Потом давал мне пособия, ставил кассеты, мы слушали, слушали без конца… Это были такие на редкость жизнерадостные голоса, излучавшие солнце, оптимизм, туристический ажиотаж, мне сквозь них слышались шелест океанской волны, шуршание песка и пальмовых ветвей, хлоп крыльев попугаев… Я закрывал глаза и вслушивался в их шепелявую речь: «кабефа — энфима де ла мефа — уна пеладура де платано [32]»… Хануман повторял вслед за ними и требовал, чтобы я тоже повторял вместе с ним.
Он объявил, что начал готовить себя к путешествию; он даже сделал зарубку на стене возле нарисованного бэтмэна; он сообщил мне об этом утром, с необычайной серьезностью беря полотенце и зубную щетку.

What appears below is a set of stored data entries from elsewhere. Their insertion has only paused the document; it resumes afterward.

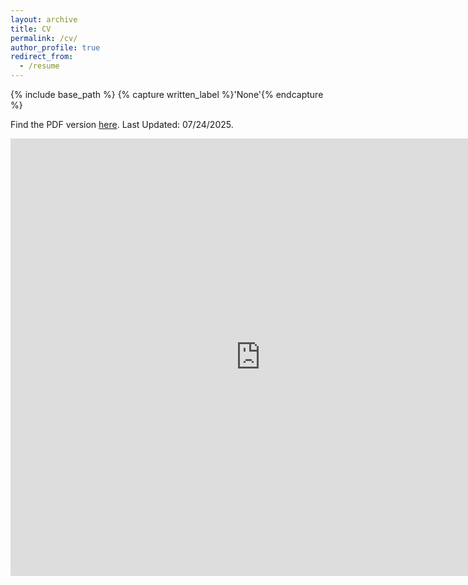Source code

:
 ```yaml
---
layout: archive
title: CV
permalink: /cv/
author_profile: true
redirect_from:
  - /resume
---
```


{% include base_path %} {% capture written_label %}'None'{% endcapture %}

Find the PDF version <a href="https://bhuiyanra.github.io/files/Resume.pdf" target="_blank" rel="noopener noreferrer">here</a>. Last Updated: 07/24/2025.

<embed src="https://bhuiyanra.github.io/files/Resume.pdf" width="800" height="700" type="application/pdf">



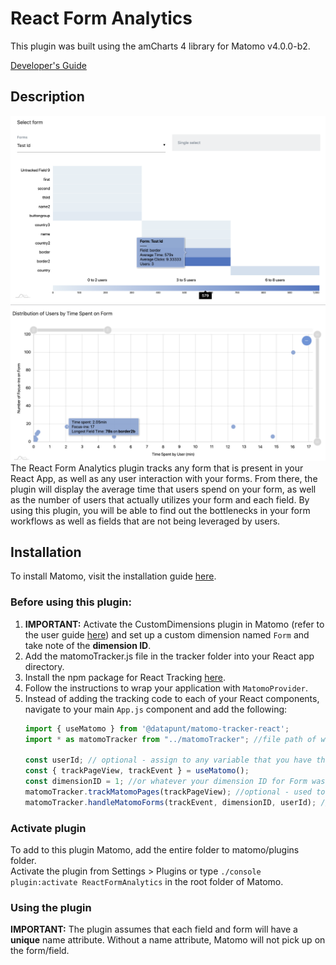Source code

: # React Form Analytics

This plugin was built using the amCharts 4 library for Matomo v4.0.0-b2.

[Developer's Guide](https://github.com/jolynnn8D/matomo-plugins/blob/master/ReactFormAnalytics/docs/index.md)

## Description 
![UI](./images/UI.png)
![UI2](./images/UI2.png)
The React Form Analytics plugin tracks any form that is present in your React App, as well as any user interaction with your forms. 
From there, the plugin will display the average time that users spend on your form, 
as well as the number of users that actually utilizes your form and each field. 
By using this plugin, you will be able to find out the bottlenecks in your form workflows as well as fields that are not being leveraged by users.  

## Installation
To install Matomo, visit the installation guide [here](https://matomo.org/docs/installation/).

### Before using this plugin:  
1) **IMPORTANT:** Activate the CustomDimensions plugin in Matomo (refer to the user guide [here](https://matomo.org/docs/custom-dimensions/))
and set up a custom dimension named `Form` and take note of the **dimension ID**.
2) Add the matomoTracker.js file in the tracker folder into your React app directory.
3) Install the npm package for React Tracking [here](https://www.npmjs.com/package/@datapunt/matomo-tracker-react).  
4) Follow the instructions to wrap your application with `MatomoProvider`.  
5) Instead of adding the tracking code to each of your React components, navigate to your main `App.js` component and add the 
following:  
    ```javascript
    import { useMatomo } from '@datapunt/matomo-tracker-react';
    import * as matomoTracker from "../matomoTracker"; //file path of wherever the matomoTracker.js file was stored
    
    const userId; // optional - assign to any variable that you have that tracks user IDs.
    const { trackPageView, trackEvent } = useMatomo();  
    const dimensionID = 1; //or whatever your dimension ID for Form was
    matomoTracker.trackMatomoPages(trackPageView); //optional - used to track pages  
    matomoTracker.handleMatomoForms(trackEvent, dimensionID, userId); //userId is also optional here.
    ```

### Activate plugin
To add to this plugin Matomo, add the entire folder to matomo/plugins folder.  
Activate the plugin from Settings > Plugins or type
`./console plugin:activate ReactFormAnalytics` in the root folder of Matomo.

### Using the plugin

**IMPORTANT:** The plugin assumes that each field and form will have a **unique** name
attribute. Without a name attribute, Matomo will not pick up on the form/field.
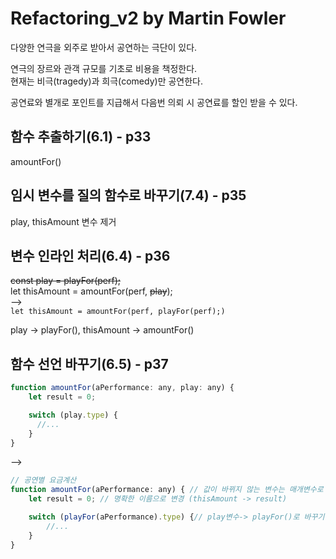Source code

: # Refactoring_v2 by Martin Fowler

다양한 연극을 외주로 받아서 공연하는 극단이 있다.

연극의 장르와 관객 규모를 기초로 비용을 책정한다.  
현재는 비극(tragedy)과 희극(comedy)만 공연한다.

공연료와 별개로 포인트를 지급해서 다음번 의뢰 시 공연료를 할인 받을 수 있다.

## 함수 추출하기(6.1) - p33
amountFor()

## 임시 변수를 질의 함수로 바꾸기(7.4) - p35
play, thisAmount 변수 제거

## 변수 인라인 처리(6.4) - p36
~~const play = playFor(perf);~~  
let thisAmount = amountFor(perf, ~~play~~);  
-->  
`let thisAmount = amountFor(perf, playFor(perf);)`

play -> playFor(), thisAmount -> amountFor()

## 함수 선언 바꾸기(6.5) - p37
```javascript
function amountFor(aPerformance: any, play: any) {
    let result = 0;

    switch (play.type) {
      //...
    }
}
```
-->

```javascript
// 공연별 요금계산
function amountFor(aPerformance: any) { // 값이 바뀌지 않는 변수는 매개변수로 전달
    let result = 0; // 명확한 이름으로 변경 (thisAmount -> result)

    switch (playFor(aPerformance).type) {// play변수-> playFor()로 바꾸기
        //...
    }
}
```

Он сообщил о «тотальной подготовке», — и я тоже должен был начать собираться. Он назвал это шикарным словом — enterprise. Непалино хмыкнул из-под своих одеял. Хануман проигнорировал это хрюканье. Он сказал по-испански, что идет в туалет: мыться, бриться, чистить зубы. Все по-испански. И того же ждет от меня. Я вылупился на него: так рано!
«А что ты думал! — сказал он, деловито выпячивая дохлую грудь. — Что ты думал, что ты чего-то добьешься в жизни, если будешь гнить заживо в постели? Синдром клошара! Хэх! Юдж, вставай! Шевелись, ублюдок! Скоро мы будем в Аргентине, а там совсем другой часовой пояс: надо постепенно перестраиваться, готовиться к новому времени. Вот, посмотри!» — тут он протянул мне свои часы и сказал с важной деловитостью: «Я уже и стрелки передвинул!»
«Да, да, конечно», — сказал я, ухмыляясь. Он потянул с меня одеяло. — «Это не шутка, — сказал он очень строго. — Все гораздо сложней… Я тебе сейчас объясню… Сосредоточься!»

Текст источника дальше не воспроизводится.